Фихте вывел из структуры самосознания, самого себя полагающего предметом, роль мирового творца, которая приписывается субъективному «я». «Я» производит себя самого лишь в рефлексии. Следовательно, эта рефлексия и есть первое «действие», посредством которого оно полагает себя как «я», а мир — как «не-я». Современники с энтузиазмом подхватили эту строго формально и абстрактно выраженную идею: субъективное «я» свободно, оно представляет собой первый принцип и заключает в себе целый мир, оно не должно склоняться перед миром, но своим «действием» творит для себя собственный мир. Популяризированный Фихте стал главным аргументом для духа субъективизма и безграничной осуществимости. Мнимая власть субъективного делания настраивала на эйфорический лад. Сидя в кабачке неподалеку от Тюбингена, Гёльдерлин, Гегель и Шеллинг в 1795 году набрасывали проект новой мифологии, которую надлежало осуществить. Тогда подобные проекты не казались чем-то невозможным. Где эти трое собирались отыскать свою новую мифологию? Разумеется, в самих себе. Реализацией своего проекта они намеревались не более и не менее как учредить новую всеобщую идею. Все это позднее получило название «Старейшая системная программа немецкого идеализма». Та эпоха знала мало документов, до такой степени пропитанных ниспровергательским духом произвольного делания и субъективного «я».
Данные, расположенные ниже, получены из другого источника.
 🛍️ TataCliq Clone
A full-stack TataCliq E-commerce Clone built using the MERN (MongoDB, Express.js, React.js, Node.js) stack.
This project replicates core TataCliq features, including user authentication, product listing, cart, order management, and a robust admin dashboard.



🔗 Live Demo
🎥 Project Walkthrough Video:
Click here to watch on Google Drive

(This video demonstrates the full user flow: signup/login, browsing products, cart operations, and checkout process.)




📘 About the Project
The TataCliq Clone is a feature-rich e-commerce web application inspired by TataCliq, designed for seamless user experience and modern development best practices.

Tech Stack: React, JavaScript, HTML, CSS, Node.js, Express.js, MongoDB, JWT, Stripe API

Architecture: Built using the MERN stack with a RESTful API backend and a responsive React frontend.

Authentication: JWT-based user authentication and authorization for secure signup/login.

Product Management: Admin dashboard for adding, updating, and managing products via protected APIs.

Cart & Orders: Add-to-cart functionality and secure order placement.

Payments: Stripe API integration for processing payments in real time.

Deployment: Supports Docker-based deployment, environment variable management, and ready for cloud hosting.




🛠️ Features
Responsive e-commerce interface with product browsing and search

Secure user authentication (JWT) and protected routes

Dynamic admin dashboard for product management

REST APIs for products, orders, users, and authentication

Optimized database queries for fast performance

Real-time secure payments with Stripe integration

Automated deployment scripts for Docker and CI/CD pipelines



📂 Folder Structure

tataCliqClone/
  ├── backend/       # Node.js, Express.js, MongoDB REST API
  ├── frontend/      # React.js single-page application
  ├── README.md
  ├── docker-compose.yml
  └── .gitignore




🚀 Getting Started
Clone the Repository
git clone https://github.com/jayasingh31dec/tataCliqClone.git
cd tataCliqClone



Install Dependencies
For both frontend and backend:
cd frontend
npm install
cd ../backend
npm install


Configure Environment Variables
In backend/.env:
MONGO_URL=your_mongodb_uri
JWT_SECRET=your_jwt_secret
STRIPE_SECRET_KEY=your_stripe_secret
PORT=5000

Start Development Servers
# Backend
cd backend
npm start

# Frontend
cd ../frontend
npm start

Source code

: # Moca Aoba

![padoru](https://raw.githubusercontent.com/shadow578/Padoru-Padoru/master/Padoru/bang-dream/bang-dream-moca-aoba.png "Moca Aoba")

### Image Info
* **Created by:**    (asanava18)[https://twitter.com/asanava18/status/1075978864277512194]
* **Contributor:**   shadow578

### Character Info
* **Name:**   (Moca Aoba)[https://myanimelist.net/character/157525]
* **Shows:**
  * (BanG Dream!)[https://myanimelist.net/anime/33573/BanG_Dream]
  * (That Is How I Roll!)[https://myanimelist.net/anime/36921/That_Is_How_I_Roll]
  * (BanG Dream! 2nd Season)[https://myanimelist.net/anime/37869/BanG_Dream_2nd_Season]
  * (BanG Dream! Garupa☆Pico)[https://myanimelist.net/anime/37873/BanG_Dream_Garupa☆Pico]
Правда, Гофман, живший тогда в Кёнигсберге, на Юнкергассе, не возносил столь высоко собственное «я». Ему довольно и того, чтобы отыскать и сохранить в себе самом достаточно сил для обороны от «вздорных капризов деспотов», от «роя мошек» и «людей-машин»; в письме Гиппелю от 25 января 1796 года Гофман признавался: «Еще никогда мое сердце не было более восприимчивым для добра и никогда еще более высокие чувства не переполняли мою грудь… Пошлые умы не имеют и представления о высшем напряжении и называют это утомлением… Ничтожный сброд, порой окружающий меня, считает меня глупцом… а между тем я еще ни разу не метал свои перлы перед свиньями, и я чувствую, что обладаю некоторым достоинством».